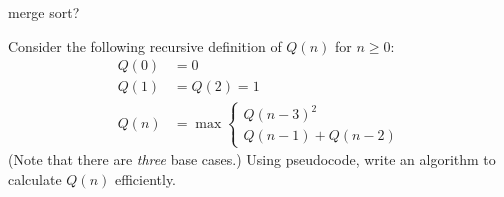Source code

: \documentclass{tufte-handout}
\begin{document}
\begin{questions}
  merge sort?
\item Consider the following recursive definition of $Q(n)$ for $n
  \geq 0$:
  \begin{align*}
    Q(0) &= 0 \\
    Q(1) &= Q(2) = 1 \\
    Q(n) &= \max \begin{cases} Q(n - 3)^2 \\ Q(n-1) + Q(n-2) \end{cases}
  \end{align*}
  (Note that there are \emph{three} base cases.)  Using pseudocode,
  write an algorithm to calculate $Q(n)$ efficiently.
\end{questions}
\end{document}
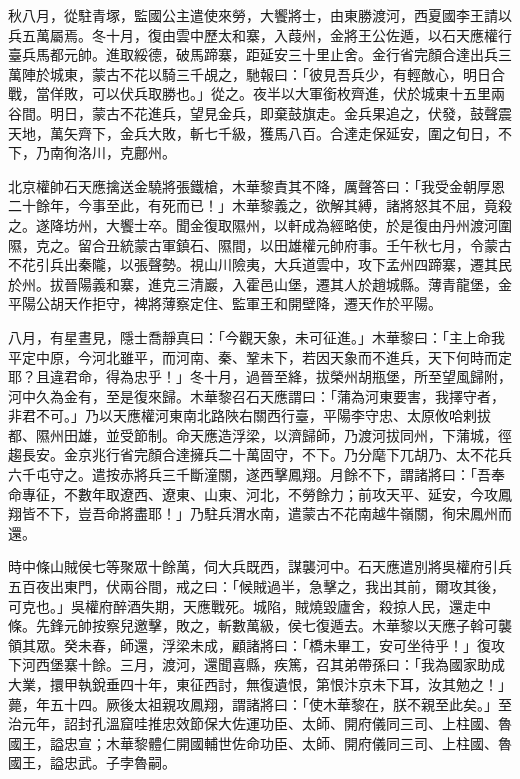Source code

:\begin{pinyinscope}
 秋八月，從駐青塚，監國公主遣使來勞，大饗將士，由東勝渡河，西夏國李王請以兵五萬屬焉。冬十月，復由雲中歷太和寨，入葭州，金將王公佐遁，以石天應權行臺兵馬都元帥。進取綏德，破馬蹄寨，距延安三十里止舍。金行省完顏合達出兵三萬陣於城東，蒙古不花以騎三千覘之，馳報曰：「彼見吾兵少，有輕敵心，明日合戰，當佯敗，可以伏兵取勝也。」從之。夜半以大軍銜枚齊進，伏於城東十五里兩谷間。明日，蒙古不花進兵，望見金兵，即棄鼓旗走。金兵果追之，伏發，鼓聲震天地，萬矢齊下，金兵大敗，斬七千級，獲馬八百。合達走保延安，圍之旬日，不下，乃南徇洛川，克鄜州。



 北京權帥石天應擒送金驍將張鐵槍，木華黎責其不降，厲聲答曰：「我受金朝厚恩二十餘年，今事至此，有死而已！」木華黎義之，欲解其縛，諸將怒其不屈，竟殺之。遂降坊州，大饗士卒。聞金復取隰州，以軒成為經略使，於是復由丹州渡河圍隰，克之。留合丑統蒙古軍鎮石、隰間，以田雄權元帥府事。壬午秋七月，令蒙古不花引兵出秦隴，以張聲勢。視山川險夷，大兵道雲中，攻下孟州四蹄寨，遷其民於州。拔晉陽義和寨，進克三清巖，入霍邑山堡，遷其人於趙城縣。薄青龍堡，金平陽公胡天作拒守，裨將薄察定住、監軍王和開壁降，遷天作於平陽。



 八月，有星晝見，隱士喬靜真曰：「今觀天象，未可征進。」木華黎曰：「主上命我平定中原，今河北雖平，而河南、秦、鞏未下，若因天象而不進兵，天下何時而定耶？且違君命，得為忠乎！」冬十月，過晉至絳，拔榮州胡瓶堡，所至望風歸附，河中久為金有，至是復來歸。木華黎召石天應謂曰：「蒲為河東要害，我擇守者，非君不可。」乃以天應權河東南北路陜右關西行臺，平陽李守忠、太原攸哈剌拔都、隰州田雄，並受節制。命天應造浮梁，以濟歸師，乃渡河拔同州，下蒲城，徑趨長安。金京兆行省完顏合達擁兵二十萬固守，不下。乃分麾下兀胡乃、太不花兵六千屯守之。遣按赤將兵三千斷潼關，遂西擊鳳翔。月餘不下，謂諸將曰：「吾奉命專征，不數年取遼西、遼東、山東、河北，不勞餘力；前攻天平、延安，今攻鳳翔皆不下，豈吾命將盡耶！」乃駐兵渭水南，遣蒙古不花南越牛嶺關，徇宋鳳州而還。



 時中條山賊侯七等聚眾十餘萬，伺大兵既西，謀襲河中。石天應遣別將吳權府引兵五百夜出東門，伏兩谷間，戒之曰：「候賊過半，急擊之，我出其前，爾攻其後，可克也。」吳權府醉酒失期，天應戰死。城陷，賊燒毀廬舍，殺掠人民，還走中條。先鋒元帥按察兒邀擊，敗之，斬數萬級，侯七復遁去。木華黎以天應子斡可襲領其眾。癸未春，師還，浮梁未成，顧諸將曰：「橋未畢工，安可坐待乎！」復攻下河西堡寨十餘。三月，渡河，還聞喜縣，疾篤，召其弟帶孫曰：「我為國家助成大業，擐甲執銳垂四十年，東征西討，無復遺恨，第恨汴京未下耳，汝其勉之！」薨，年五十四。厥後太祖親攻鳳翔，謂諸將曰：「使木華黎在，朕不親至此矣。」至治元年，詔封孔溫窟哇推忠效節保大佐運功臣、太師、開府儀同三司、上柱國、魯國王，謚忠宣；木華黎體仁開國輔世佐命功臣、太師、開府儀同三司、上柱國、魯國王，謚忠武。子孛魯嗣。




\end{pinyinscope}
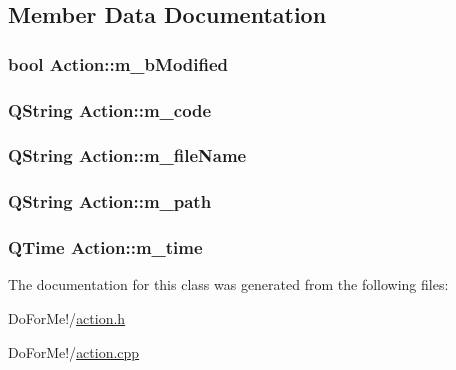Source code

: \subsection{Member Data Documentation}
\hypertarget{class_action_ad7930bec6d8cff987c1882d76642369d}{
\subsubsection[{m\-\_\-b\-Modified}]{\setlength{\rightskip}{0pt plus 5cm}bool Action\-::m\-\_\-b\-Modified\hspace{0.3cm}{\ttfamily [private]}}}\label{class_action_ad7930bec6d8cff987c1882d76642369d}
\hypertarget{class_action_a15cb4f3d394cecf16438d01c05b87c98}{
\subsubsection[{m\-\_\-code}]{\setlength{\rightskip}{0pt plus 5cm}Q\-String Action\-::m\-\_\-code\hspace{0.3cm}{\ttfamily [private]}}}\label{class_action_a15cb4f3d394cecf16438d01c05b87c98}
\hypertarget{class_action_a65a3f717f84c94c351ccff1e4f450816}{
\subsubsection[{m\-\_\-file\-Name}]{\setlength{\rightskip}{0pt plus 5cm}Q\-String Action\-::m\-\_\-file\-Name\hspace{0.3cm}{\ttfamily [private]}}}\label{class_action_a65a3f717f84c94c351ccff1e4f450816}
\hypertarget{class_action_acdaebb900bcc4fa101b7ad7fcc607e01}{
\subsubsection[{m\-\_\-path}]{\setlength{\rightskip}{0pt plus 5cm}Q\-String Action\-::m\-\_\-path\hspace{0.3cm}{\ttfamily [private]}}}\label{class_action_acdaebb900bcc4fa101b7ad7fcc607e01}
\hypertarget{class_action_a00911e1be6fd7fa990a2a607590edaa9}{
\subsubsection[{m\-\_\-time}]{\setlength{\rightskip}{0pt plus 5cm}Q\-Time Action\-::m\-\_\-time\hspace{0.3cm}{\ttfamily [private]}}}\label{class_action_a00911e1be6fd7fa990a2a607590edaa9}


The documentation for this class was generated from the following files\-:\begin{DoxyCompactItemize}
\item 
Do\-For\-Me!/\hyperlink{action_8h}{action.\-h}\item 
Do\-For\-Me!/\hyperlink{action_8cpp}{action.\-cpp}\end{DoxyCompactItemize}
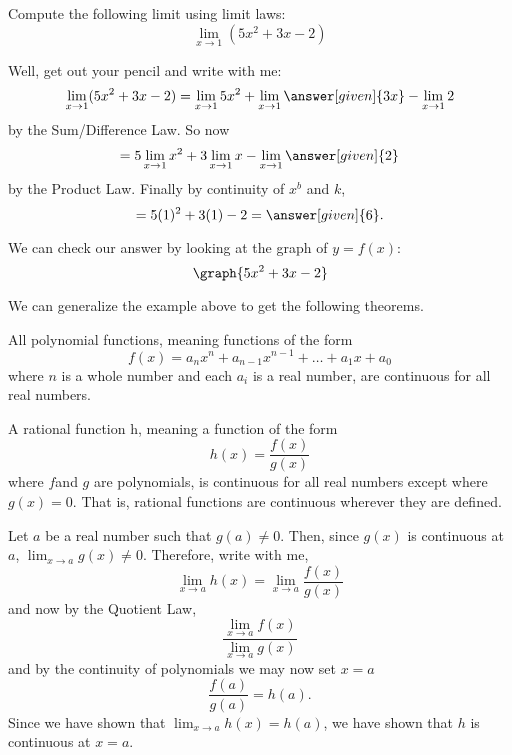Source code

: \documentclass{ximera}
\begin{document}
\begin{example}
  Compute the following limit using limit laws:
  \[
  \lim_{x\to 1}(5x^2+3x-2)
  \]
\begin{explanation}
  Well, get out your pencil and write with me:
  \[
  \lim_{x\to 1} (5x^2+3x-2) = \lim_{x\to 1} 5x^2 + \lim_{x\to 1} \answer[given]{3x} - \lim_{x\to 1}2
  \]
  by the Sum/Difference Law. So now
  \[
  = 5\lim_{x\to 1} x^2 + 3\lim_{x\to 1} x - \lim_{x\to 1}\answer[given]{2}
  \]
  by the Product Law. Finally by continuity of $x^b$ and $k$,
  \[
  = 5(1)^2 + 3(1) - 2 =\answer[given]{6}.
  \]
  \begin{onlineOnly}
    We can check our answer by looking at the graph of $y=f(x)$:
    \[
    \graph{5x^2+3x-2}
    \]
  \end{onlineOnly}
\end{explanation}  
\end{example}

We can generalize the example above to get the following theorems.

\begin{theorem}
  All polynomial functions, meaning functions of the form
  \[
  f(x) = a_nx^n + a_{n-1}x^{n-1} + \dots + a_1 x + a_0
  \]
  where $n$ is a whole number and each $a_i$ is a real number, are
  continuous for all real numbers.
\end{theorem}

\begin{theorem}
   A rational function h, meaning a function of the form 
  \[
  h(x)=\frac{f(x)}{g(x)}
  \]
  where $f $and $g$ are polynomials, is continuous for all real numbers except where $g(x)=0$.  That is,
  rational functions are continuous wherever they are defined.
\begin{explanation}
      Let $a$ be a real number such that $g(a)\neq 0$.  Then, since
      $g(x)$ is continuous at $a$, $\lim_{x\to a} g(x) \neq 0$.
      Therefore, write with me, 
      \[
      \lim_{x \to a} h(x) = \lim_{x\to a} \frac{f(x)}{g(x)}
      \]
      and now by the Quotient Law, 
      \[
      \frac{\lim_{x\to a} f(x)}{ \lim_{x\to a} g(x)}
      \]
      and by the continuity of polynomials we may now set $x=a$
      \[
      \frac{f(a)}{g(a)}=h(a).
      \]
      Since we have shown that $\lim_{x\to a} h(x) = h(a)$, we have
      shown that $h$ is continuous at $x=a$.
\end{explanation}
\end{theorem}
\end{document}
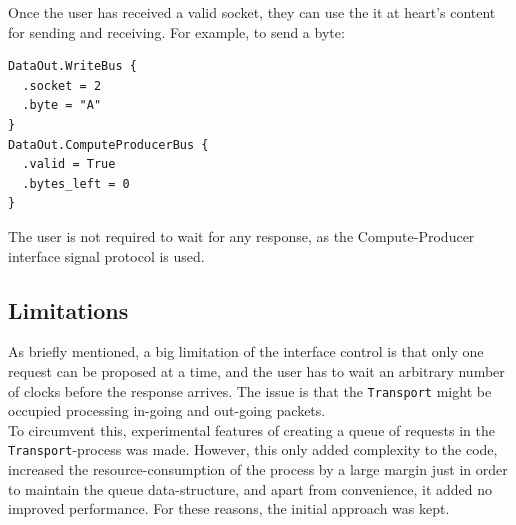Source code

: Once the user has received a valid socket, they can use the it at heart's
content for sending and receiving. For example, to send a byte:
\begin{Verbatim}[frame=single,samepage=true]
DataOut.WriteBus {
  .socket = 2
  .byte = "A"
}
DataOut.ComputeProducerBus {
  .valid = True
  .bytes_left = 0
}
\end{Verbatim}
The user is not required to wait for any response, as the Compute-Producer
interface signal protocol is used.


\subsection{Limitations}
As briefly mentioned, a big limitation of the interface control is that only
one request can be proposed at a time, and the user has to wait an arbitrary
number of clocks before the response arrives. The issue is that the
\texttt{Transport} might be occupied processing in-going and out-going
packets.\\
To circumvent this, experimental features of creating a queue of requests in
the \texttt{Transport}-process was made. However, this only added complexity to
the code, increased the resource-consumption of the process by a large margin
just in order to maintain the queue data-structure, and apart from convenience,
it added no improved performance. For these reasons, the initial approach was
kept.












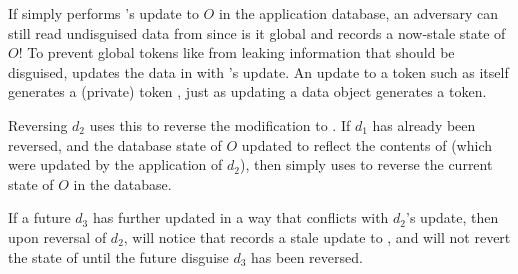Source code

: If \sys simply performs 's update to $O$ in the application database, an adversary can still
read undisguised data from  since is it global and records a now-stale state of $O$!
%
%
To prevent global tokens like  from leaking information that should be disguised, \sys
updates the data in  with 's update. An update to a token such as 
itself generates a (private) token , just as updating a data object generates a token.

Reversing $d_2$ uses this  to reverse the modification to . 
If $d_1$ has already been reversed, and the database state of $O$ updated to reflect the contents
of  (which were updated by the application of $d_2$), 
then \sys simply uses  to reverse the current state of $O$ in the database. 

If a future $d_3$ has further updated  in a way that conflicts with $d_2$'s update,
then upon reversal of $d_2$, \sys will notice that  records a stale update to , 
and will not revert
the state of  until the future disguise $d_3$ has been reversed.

(Exercise aim): Above is the material; set down exactly its lines from the one containing "g(x) \neq 0$." down to the one containing "To prevent global", both included, leaving out any pictures.

(Exercise response):
      $g(x)$ is continuous at $a$, $\lim_{x\to a} g(x) \neq 0$.
      Therefore, write with me, 
      \[
      \lim_{x \to a} h(x) = \lim_{x\to a} \frac{f(x)}{g(x)}
      \]
      and now by the Quotient Law, 
      \[
      \frac{\lim_{x\to a} f(x)}{ \lim_{x\to a} g(x)}
      \]
      and by the continuity of polynomials we may now set $x=a$
      \[
      \frac{f(a)}{g(a)}=h(a).
      \]
      Since we have shown that $\lim_{x\to a} h(x) = h(a)$, we have
      shown that $h$ is continuous at $x=a$.
\end{explanation}
\end{theorem}
\end{document}
Source code

: Once the user has received a valid socket, they can use the it at heart's
content for sending and receiving. For example, to send a byte:
\begin{Verbatim}[frame=single,samepage=true]
DataOut.WriteBus {
  .socket = 2
  .byte = "A"
}
DataOut.ComputeProducerBus {
  .valid = True
  .bytes_left = 0
}
\end{Verbatim}
The user is not required to wait for any response, as the Compute-Producer
interface signal protocol is used.


\subsection{Limitations}
As briefly mentioned, a big limitation of the interface control is that only
one request can be proposed at a time, and the user has to wait an arbitrary
number of clocks before the response arrives. The issue is that the
\texttt{Transport} might be occupied processing in-going and out-going
packets.\\
To circumvent this, experimental features of creating a queue of requests in
the \texttt{Transport}-process was made. However, this only added complexity to
the code, increased the resource-consumption of the process by a large margin
just in order to maintain the queue data-structure, and apart from convenience,
it added no improved performance. For these reasons, the initial approach was
kept.












Source code

: If \sys simply performs 's update to $O$ in the application database, an adversary can still
read undisguised data from  since is it global and records a now-stale state of $O$!
%
%
To prevent global tokens like  from leaking information that should be disguised, \sys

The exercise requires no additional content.